─── The data

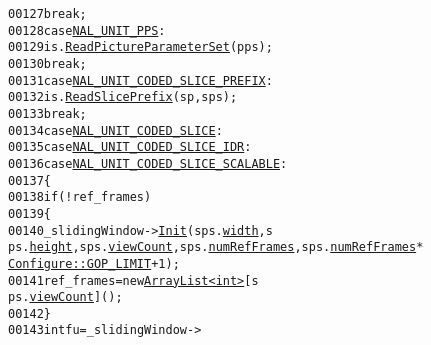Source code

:\begin{footnotesize}
\begin{alltt}
00127                                 \textcolor{keywordflow}{break};
00128                         \textcolor{keywordflow}{case} \hyperlink{_consts4_standard_8h_a0ae628337fb17a2b11855dd3524f3d04a0a937a1dcddd0ed49b7bbcc120a0a800}{NAL_UNIT_PPS}:
00129                                 is.\hyperlink{class_in_stream_a0f4a6aeef628f4ec90e8ff9ea2e8b566}{ReadPictureParameterSet}(pps);
00130                                 \textcolor{keywordflow}{break};
00131                         \textcolor{keywordflow}{case} \hyperlink{_consts4_standard_8h_a0ae628337fb17a2b11855dd3524f3d04a8c5dfdeb9a126add31b57b718eb32b46}{NAL_UNIT_CODED_SLICE_PREFIX}:
00132                                 is.\hyperlink{class_in_stream_ab40abe55d480a2dc42e484a8a7eb53a4}{ReadSlicePrefix}(sp, sps);
00133                                 \textcolor{keywordflow}{break};
00134                         \textcolor{keywordflow}{case} \hyperlink{_consts4_standard_8h_a0ae628337fb17a2b11855dd3524f3d04a59e9c5af2da46fe7a2d51fa43ab26127}{NAL_UNIT_CODED_SLICE}:
00135                         \textcolor{keywordflow}{case} \hyperlink{_consts4_standard_8h_a0ae628337fb17a2b11855dd3524f3d04aa641b2e28c7c244e45e28f99dfc63a54}{NAL_UNIT_CODED_SLICE_IDR}:
00136                         \textcolor{keywordflow}{case} \hyperlink{_consts4_standard_8h_a0ae628337fb17a2b11855dd3524f3d04a693f7e481367a7aad4420eb441703e8b}{NAL_UNIT_CODED_SLICE_SCALABLE}:
00137                                 \{
00138                                         \textcolor{keywordflow}{if} (!ref\_frames)
00139                                         \{
00140                                                 \_slidingWindow->\hyperlink{class_sliding_window_ac71c1ed41e1b33a1ef3623c881e6d9d7}{Init}(sps.\hyperlink{struct_sequence_parameters_set_a72286e512a40a01670e2519b3971cee2}{width}, s
      ps.\hyperlink{struct_sequence_parameters_set_ab3b7bd818f9a0d1456d92496473a42eb}{height}, sps.\hyperlink{struct_sequence_parameters_set_af32c7819f630856ccd99aaf78e8f656c}{viewCount}, sps.\hyperlink{struct_sequence_parameters_set_a8404973d25f8601dd012299638361f03}{numRefFrames}, sps.\hyperlink{struct_sequence_parameters_set_a8404973d25f8601dd012299638361f03}{numRefFrames} * 
      \hyperlink{class_configure_a0a595a8bf2825d2238fa77b2ecff2c5a}{Configure::GOP_LIMIT} + 1);
00141                                                 ref\_frames = \textcolor{keyword}{new} \hyperlink{class_array_list}{ArrayList<int>}[s
      ps.\hyperlink{struct_sequence_parameters_set_af32c7819f630856ccd99aaf78e8f656c}{viewCount}]();
00142                                         \}
00143                                         \textcolor{keywordtype}{int} fu = \_slidingWindow->

\end{alltt}
\end{footnotesize}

──────

Activity:
In the data above, find each line that uses the string "footnotesize". Copy it.

Answer to this exercise:
:\begin{footnotesize}
\end{footnotesize}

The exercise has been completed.